Why do Muslim men see her as such a threat?

Johannes Kandel, a political scientist, gives this explanation: “She doesn’t live like a Muslim woman. They see her as straying from the path of truth, and she is stirring women against men.”

Ates' decision to quit practicing law was splashed across the front pages of Germany’s newspapers, partly because she was named Germany’s woman of the year in 2005. Articles about her decision drew attention to the mistreatment of Muslim women, underscoring doubts in Germany that Islam can be reconciled with Europe’s democratic values.
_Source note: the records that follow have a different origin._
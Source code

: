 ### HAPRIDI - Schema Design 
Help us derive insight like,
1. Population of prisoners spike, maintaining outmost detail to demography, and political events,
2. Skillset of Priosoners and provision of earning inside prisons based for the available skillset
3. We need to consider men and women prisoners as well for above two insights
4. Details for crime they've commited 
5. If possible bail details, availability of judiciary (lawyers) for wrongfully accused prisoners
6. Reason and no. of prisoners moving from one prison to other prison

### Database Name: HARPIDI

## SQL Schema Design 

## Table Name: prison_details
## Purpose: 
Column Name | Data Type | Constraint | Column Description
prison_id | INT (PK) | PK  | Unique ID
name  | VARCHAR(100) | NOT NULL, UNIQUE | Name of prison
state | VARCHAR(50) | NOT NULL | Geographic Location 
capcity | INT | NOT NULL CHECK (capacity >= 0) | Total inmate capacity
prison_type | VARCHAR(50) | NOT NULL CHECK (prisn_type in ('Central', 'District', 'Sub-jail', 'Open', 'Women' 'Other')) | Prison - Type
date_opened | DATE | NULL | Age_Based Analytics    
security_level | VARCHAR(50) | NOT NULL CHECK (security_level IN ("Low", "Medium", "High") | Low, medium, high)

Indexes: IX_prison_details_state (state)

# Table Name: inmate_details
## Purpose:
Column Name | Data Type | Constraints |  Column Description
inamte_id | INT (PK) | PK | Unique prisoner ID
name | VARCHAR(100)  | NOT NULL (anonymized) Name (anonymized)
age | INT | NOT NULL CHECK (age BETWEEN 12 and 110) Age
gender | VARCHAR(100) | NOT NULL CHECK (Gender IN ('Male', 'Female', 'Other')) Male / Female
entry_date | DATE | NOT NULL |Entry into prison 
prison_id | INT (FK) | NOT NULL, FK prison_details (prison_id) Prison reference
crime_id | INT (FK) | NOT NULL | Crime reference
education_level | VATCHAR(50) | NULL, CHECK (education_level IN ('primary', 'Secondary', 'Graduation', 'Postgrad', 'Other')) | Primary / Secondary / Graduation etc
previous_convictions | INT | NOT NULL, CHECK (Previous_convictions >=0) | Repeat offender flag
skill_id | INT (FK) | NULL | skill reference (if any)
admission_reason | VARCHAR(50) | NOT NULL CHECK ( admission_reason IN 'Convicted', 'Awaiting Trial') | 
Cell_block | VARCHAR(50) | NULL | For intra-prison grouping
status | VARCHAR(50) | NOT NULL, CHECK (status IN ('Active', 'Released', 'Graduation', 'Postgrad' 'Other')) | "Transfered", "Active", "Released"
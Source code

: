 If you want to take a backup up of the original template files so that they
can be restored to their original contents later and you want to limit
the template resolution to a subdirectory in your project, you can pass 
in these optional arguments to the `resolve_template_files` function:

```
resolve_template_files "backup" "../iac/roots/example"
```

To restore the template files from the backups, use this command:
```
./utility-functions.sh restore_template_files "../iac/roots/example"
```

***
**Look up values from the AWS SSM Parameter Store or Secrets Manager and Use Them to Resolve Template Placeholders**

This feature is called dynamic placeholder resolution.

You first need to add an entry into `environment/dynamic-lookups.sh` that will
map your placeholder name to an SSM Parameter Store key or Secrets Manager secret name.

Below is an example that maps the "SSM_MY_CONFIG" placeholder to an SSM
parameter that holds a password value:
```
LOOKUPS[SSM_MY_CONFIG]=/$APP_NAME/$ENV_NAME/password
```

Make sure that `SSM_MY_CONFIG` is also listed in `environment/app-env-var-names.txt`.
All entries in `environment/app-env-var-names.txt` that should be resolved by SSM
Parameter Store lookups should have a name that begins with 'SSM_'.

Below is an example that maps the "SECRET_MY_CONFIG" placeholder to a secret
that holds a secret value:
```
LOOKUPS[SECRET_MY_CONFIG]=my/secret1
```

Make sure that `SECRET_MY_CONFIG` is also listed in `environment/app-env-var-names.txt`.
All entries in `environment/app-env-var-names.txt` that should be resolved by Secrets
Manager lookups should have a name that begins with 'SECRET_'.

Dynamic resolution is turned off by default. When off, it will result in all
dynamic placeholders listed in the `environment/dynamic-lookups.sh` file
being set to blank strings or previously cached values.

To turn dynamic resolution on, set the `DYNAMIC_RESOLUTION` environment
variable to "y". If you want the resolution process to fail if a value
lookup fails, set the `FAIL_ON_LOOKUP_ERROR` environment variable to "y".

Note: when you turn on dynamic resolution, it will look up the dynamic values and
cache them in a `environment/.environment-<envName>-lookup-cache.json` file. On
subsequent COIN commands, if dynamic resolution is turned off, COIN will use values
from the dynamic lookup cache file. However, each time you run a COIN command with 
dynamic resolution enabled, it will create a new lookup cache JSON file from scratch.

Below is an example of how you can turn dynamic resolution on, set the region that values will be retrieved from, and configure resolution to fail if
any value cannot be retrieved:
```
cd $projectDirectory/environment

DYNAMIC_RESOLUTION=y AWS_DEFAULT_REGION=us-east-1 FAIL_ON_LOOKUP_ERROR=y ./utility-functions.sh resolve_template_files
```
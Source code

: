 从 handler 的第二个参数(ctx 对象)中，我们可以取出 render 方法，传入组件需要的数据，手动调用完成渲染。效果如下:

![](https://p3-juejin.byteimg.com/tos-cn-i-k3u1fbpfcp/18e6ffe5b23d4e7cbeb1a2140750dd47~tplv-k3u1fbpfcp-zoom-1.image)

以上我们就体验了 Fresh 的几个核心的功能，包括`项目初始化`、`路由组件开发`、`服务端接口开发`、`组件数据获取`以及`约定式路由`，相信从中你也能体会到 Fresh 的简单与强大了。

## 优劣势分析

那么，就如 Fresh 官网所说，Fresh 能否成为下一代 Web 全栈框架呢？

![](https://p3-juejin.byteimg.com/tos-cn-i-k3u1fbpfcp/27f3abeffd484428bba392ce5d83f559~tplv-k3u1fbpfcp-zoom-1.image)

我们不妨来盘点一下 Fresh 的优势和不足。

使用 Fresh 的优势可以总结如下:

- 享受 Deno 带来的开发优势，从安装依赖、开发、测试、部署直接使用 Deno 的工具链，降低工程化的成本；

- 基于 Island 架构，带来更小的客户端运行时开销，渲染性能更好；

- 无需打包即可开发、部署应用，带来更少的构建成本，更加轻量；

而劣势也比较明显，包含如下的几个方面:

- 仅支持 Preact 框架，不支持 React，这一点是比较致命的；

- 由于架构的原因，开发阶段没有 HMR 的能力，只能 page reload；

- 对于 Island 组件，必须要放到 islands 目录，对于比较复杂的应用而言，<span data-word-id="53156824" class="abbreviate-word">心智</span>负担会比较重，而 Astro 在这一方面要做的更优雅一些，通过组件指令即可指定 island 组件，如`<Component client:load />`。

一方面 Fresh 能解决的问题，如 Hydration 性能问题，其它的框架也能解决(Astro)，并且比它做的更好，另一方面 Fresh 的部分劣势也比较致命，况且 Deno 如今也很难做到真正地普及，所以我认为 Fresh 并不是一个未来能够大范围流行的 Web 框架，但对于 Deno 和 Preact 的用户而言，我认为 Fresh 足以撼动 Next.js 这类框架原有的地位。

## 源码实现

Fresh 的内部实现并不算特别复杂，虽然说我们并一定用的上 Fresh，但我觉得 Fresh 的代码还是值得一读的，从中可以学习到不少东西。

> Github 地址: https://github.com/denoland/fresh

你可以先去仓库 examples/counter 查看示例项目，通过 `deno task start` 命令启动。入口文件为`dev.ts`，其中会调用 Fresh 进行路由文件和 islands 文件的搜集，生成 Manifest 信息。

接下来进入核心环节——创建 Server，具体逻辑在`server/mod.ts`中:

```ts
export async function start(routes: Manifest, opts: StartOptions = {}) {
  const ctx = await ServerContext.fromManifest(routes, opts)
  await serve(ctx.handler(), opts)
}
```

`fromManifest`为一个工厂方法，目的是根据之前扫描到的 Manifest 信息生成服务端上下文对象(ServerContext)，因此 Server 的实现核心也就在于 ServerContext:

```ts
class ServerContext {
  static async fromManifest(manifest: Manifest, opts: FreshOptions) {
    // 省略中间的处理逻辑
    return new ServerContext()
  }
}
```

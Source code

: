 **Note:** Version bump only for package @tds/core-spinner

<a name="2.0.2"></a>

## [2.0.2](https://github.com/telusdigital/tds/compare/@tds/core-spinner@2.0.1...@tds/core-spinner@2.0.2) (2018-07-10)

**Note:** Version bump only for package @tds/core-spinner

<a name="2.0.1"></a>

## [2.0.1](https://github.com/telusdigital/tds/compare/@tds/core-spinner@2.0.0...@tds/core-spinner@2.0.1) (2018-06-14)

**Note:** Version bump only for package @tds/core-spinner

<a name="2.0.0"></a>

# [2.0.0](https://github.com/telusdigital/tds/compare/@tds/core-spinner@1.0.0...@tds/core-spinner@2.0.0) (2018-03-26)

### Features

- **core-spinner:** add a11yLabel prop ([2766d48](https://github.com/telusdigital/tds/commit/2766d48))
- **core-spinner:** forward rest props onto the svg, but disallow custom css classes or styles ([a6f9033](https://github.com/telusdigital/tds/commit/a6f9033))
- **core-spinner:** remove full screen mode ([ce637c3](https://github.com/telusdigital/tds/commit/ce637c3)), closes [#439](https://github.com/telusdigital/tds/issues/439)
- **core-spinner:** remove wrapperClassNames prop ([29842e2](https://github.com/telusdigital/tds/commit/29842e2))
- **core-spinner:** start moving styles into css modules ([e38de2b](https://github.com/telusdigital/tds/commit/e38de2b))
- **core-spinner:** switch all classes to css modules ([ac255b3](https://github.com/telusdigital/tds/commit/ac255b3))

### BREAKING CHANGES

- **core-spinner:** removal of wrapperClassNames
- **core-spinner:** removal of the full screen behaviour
Ates’ outspoken criticism of the male-dominated Islamic culture has not only generated the enmity of Turkish men, but has also drawn criticism from many left-wing Germans who advocate uncritical acceptance of a multi-cultural society, according to Deutsche Welle, the government’s official broadcasting system.

There are fears in Germany, as in other Western European nations, that any criticism of Islam will ignite violence. Ates says this hands-off policy of tolerance is naive in its acceptance of the intolerance within the immigrant culture.

There were five so-called “honor killings” committed last year in Germany by Islamic fundamentalists. “Honor killings” are carried out to punish women whose sexual conduct deviates from the strict traditional standards of the patriarchal immigrant society.

Ates says Turks feel increasingly marginalized in Germany, and as a result, more of them are turning to Islam to find their identity. She warns of growing Islamic militancy. “There are Islamic groups that are active here that would be banned in Turkey,” she says.

The cultural divide between Turks and Germans is clearly seen in the sharply differing attitudes regarding violence toward women. According to sociologist Necla Kelek, violence is condoned as a way to get women to obey their husbands. Susanne Bauer, an official with the Berlin Police Department, says corporal punishment is widely used on children raised in Turkish homes. She quotes a Turkish proverb: “When you strike your wife, or your daughter, a flower will bloom where you hit them.”

“The Turks have brought the Middle Ages back to Germany,” said Suzan Gulfrat, a reporter who covers Germany’s Turkish community for Der Tagesspiegel, a respected Berlin newspaper.

But Imam Harun Bulut of the huge Turkish mosque on Columbiadamm in Berlin demonstrates an enlightened view. He recently denounced domestic violence after a Friday service and said the Koran does not condone such behavior. He has ordered shopping bags for the local food stores with printed messages in Turkish opposing violence in the home.

The problem of domestic abuse in the immigrant community is exacerbated by the common practice of bringing poorly educated brides from Turkish villages to Germany, where they become totally dependent on the husband’s family. According to Kelek, around 20,000 brides have come to Germany each year since 1980.

“People who try to help female victims of abuse in public are putting themselves in great danger,” says Kelek.

Seyran Ates, defeated by the Muslim culture, knows this only too well.

The woman who has devoted her life to fighting for the freedom of women has now become a prisoner who lives in hiding.